| |
Tweede bedryf.
Eerste tooneel.
timagenus, phanor.
ZAl ik hem eindlyk zien, zal 't my geoorlofd zyn
T' omhelzen in 't geheim den liefsten aller Vrienden?
Mynheer, Trazimus zal verschynen op dees plaats,
Hy zeid: ‘Gy kond my daar op 't veiligste verwagten;
‘Vermits men, buiten my, naar niemand heeft gevraagt
‘Zal ons geen sterveling in ons by-een-komst stooren;
‘Ga stel dan op dit punt uws meesters hart gerust.
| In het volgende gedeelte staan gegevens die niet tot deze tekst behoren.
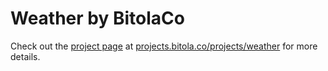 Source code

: # Weather by BitolaCo

Check out the [project page](https://projects.bitola.co/projects/weather) at 
[projects.bitola.co/projects/weather](https://projects.bitola.co/projects/weather)
for more details. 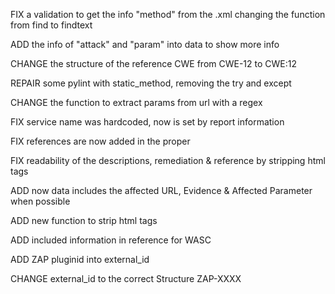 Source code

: FIX a validation to get the info "method" from the .xml changing the function from find to findtext

ADD the info of "attack" and "param" into data to show more info

CHANGE the structure of the reference CWE from CWE-12 to CWE:12

REPAIR some pylint with static_method, removing the try and except

CHANGE the function to extract params from url with a regex

FIX service name was hardcoded, now is set by report information

FIX references are now added in the proper

FIX readability of the descriptions, remediation & reference by stripping html tags

ADD now data includes the affected URL, Evidence & Affected Parameter when possible

ADD new function to strip html tags 

ADD included information in reference for WASC

ADD ZAP pluginid into external_id

CHANGE external_id to the correct Structure ZAP-XXXX
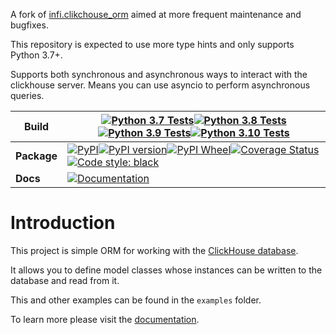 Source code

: A fork of [infi.clikchouse_orm](https://github.com/Infinidat/infi.clickhouse_orm) aimed at more frequent maintenance and bugfixes.

This repository is expected to use more type hints and only supports Python 3.7+.

Supports both synchronous and asynchronous ways to interact with the clickhouse server. Means you can use asyncio to perform asynchronous queries.


| Build       | [![Python 3.7 Tests](https://github.com/sswest/ch-orm/workflows/Python%203.7%20Tests/badge.svg)](https://github.com/sswest/ch-orm/actions?query=Python+3.7+Tests)[![Python 3.8 Tests](https://github.com/sswest/ch-orm/workflows/Python%203.8%20Tests/badge.svg)](https://github.com/sswest/ch-orm/actions?query=Python+3.8+Tests)[![Python 3.9 Tests](https://github.com/sswest/ch-orm/workflows/Python%203.9%20Tests/badge.svg)](https://github.com/sswest/ch-orm/actions?query=Python+3.9+Tests)[![Python 3.10 Tests](https://github.com/sswest/ch-orm/workflows/Python%203.10%20Tests/badge.svg)](https://github.com/sswest/ch-orm/actions?query=Python+3.10+Tests) |
| ----------- |-------------------------------------------------------------------------------------------------------------------------------------------------------------------------------------------------------------------------------------------------------------------------------------------------------------------------------------------------------------------------------------------------------------------------------------------------------------------------------------------------------------------------------------------------------------------------------------------------------------------------------------------------------------------------|
| **Package** | [![PyPI](https://img.shields.io/pypi/v/ch-orm.svg)](https://pypi.python.org/pypi/ch-orm)[![PyPI version](https://img.shields.io/pypi/pyversions/ch-orm.svg)](https://pypi.python.org/pypi/ch-orm)[![PyPI Wheel](https://img.shields.io/pypi/wheel/ch-orm.svg)](https://pypi.python.org/pypi/ch-orm)[![Coverage Status](https://coveralls.io/repos/github/sswest/ch-orm/badge.svg?branch=master)](https://coveralls.io/github/sswest/ch-orm?branch=master)[![Code style: black](https://img.shields.io/badge/code%20style-black-000000.svg)](https://github.com/psf/black)|
| **Docs**    | [![Documentation](https://camo.githubusercontent.com/bbb44987324f9324879ccae8ff5ad5c30b7e8b37ccee7235841a9628772595fe/68747470733a2f2f72656164746865646f63732e6f72672f70726f6a656374732f73616e69632f62616467652f3f76657273696f6e3d6c6174657374)](https://ch-orm.readthedocs.io/)|

Introduction
============

This project is simple ORM for working with the [ClickHouse database](https://clickhouse.yandex/).

It allows you to define model classes whose instances can be written to the database and read from it.

This and other examples can be found in the `examples` folder.

To learn more please visit the [documentation](https://ch-orm.readthedocs.io/).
Gy hebt in uw gesprek dus ook niet laaten blyken
Dat ik u heb verzelt, en uw bescheidenheid
Heeft deez geheimenis zorgvuldiglyk verzwegen?
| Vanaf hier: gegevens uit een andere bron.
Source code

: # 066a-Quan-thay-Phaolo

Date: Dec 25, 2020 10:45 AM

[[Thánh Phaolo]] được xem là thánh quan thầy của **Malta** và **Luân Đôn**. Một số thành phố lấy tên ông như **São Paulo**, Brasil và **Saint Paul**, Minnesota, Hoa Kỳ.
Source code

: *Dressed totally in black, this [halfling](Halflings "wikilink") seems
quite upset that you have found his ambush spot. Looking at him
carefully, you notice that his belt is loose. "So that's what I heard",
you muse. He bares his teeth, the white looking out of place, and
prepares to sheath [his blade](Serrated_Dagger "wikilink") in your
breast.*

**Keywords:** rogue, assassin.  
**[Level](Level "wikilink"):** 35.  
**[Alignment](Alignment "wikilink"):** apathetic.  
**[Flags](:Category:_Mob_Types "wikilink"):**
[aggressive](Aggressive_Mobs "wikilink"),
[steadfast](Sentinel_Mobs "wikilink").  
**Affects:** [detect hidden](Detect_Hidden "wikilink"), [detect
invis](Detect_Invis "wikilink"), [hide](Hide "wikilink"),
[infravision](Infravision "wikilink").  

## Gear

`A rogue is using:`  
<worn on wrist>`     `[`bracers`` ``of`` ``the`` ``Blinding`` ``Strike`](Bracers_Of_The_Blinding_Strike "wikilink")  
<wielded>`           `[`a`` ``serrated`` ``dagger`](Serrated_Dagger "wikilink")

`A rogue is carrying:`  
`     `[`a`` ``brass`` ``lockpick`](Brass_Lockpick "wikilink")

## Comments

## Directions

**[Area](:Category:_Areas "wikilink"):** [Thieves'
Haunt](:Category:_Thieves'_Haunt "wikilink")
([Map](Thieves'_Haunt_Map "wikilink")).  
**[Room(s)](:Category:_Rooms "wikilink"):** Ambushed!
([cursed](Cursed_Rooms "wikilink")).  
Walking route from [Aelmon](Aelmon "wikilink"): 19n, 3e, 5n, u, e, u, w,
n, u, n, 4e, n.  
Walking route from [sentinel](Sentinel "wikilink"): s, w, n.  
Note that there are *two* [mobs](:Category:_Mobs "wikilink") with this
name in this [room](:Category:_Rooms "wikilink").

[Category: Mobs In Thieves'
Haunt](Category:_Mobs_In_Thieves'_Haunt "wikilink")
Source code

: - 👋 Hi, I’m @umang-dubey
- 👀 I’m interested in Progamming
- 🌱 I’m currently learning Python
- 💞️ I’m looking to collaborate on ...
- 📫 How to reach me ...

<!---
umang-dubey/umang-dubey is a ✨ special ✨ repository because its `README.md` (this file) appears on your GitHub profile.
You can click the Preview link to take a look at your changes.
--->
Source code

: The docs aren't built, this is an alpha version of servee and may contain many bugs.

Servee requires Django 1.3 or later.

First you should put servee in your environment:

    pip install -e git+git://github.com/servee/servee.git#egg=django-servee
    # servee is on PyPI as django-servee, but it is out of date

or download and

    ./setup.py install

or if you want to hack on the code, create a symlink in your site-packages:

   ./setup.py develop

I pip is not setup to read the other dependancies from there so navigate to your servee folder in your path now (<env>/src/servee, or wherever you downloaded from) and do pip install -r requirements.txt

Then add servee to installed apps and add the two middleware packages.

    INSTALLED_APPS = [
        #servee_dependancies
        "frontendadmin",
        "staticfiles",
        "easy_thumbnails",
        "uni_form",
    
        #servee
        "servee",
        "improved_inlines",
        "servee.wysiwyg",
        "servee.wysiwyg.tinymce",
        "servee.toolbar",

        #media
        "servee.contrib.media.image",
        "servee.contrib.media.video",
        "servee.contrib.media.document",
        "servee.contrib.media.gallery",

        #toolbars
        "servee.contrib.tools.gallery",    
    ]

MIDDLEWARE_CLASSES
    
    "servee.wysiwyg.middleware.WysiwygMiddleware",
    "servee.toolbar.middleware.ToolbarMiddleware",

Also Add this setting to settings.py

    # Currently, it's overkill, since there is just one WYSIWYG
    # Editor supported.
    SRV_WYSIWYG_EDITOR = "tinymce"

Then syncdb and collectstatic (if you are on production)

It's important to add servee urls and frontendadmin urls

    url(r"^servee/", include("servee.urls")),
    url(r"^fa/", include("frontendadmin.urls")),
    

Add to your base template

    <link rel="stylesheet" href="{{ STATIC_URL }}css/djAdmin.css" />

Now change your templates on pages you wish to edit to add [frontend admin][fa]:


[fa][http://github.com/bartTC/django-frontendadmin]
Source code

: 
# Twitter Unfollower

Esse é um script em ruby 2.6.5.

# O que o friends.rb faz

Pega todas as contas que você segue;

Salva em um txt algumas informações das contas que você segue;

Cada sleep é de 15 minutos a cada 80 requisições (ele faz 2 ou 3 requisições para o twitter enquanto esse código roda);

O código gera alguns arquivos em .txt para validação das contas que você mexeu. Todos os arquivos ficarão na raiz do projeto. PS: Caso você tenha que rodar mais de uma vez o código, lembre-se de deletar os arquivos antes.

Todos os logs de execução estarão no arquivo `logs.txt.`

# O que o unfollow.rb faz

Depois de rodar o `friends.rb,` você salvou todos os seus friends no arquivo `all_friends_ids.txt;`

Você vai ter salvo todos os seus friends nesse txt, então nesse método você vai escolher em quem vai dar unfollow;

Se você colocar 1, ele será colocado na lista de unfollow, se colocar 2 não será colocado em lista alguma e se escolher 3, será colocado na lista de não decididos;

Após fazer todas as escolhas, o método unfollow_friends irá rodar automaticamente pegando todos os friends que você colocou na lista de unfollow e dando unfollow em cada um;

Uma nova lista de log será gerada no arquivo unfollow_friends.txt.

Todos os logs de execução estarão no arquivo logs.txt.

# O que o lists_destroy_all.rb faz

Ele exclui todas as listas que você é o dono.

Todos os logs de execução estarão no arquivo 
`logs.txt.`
Ja, en 'k heb Memnon by Trazimus ook gezien;....
| |
| |
Memnon! den Gunsteling van mynen Onderdrukker?
Heeft dezen u gezien? ô Goôn! ik ben verraên!
Hy kent my niet Mynheer, dus hoeft gy niet te vreezen,
Te Samos woonende had ik een laagen rang
En was schier onbekend in 't Hof en by de Grooten;
De onregtvaardigheid van 't lot, dat u vervolgt,
Was, zo gy weet, den band die my aan u vereenigt.
Memnon is by myn Vriend! Phanor, waar wilt dit heên?
Dien eerloozen Gezant, waar toe is hy gekomen?
Hy! die gestadig doelde op mynen ondergang.
Die zynen haat altoos arglistig wist te ontveinzen.
'T is waar, ik was 't alleen die zynen arglist zag;
Dwaars door zyn loos beleit wist ik hem te ontmommen;
Trazimus kent hem niet, nog weet dat dien Verraêr
Van Samos droef krakeel het vuur heeft aangestoken;
Dat Koning Hircan dien lafhertigen Tyran,
Ook Memnons hulp behoefde om gruwelen te plegen,
Dat hy in hofsche list ten vollen uitgeleerd
Hem in de dwinglandy en heil en rust doet zoeken,
Dat hy met zyn vernuft, door moedwil aangehitst,
Wat hy den Vorst maar raad ten uitvoer weet te brengen.
Dus wist dien schelm om uw verdiende wraak te ontgaan
Uw volken tegens u tot opstand te beweegen?
Ach zo ik immermeer myn regt herwinnen mogt,
Dien Memnon zou myn wraak den eersten wis gevoelen;
Hy zou zyn gruweldaên betaalen met zyn dood.
Dit 's hem niet onbekend; hier uit laet ik u gissen
Hoe verre tegens my zig uitbreid zynen haat;
Maar daar 's een middel om hem vrugteloos te maaken:
'K vertrek nog dezen nagt; het voorwerp van myn min,
Voor wien ik onbeschroomd my in 't gevaar begeve,
| |
| |
Myn liefste Ericia bereid zig tot de vlugt;
'K zal eindlyk met dien schat als winnaar henen vaaren.
Hoe zo Mynheer! gy hebt Ericia gezien?
Verneem dit zoet geluk; 'k vreesd' hier bekend te wezen
En egter volgende den brand die my bezielt,
Wyl gy op myn verzoek Trazimus waart gaan zoeken,
Heb ik ten allen kant geloopen in dit oord;
Ik heb een Vrouw ontmoet, die zo zy my verklaarde,
Myn teedere Princes zeer onlangs heeft gedient:
Toen heb ik haar verzogt, dog zonder my te noemen,
Rond uit te spreeken op het geen my meest belangt:
Wat aangenaam verhaal, Phanor, voor een verliefden!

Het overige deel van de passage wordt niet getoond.